Joining a global line-up of speakers including Peter Wyse Jackson of Missouri Botanical Garden, USA, Jinghua Cao and Keping Ma of the Chinese Academy of Sciences, Sam Brockington of the University of Cambridge, Valerie Pence of Cincinnati Zoo and Botanic Garden, Chuck Cannon of The Morton Arboretum, USA, Rakan Zahawi of Lyon Botanical Garden, Hawaii, and Paul Smith of Botanic Gardens Conservation International, Professor Hollingsworth spoke on behalf of the international attendees to commend the excellent scientific, horticultural, conservation, and education work that has been carried out at XTBG over the past sixty years.

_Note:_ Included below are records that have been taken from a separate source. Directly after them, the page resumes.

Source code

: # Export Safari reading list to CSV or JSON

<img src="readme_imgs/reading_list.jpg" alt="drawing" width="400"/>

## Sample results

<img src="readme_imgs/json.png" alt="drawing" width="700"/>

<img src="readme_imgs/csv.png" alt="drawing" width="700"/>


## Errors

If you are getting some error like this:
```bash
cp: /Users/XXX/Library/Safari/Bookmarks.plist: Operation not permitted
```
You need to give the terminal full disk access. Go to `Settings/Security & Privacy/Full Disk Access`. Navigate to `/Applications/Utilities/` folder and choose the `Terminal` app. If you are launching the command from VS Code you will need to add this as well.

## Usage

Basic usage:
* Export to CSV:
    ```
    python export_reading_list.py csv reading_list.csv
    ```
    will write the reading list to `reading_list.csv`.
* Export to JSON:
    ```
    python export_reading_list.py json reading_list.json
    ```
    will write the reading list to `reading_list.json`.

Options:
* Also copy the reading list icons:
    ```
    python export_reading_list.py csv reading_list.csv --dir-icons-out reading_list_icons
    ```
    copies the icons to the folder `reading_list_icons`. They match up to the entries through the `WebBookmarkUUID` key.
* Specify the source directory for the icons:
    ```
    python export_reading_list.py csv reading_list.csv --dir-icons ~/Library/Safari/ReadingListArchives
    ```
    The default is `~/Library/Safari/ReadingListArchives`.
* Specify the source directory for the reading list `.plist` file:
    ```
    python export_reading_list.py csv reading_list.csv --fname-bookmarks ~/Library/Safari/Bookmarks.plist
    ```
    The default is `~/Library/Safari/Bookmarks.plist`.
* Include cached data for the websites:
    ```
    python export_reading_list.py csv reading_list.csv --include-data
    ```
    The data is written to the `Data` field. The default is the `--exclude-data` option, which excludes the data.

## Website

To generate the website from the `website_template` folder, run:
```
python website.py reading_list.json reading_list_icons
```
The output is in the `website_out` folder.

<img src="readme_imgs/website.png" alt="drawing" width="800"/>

He then gave insights from his own field of research: conservation genetics and genomics. Genetics and genomics have a key role to play as a focus of, and tool for, conservation. Genetic diversity has been recognised in the United Nations’ Convention on Biodiversity’s ‘Aichi Targets,’ which stipulate that strategies must urgently be developed and implemented to safeguard, and minimise losses, of genetic diversity. And, as a tool, DNA-based methods provide increasingly rapid and accurate means to identify discrete species, the first step in any conservation action.

The Xishuangbanna symposium culminated in a Declaration on Plant Conservation (which can be downloaded here), stating that the “extinction of any known plant species is inexcusable” and that botanical gardens, with their unique combination of expertise, experience, skills, and resources, have a crucial and growing role to play in plant conservation.

RBGE scientists play a significant part in many of the activities urgently proposed in the Declaration – particularly in accelerating the global plant species inventory, for instance through completing the World Flora Online, of which we are a consortium member; completing assessments of the risk of extinction for all known plant species; and supporting the development of effective species identification tools to improve the protection of species threatened by illegal or unregulated trade.

The declaration concludes with a call for all botanical gardens to put plant conservation as a top priority to ensure that no plant species goes extinct, an aim which goes right to the heart of the RBGE mission and vision.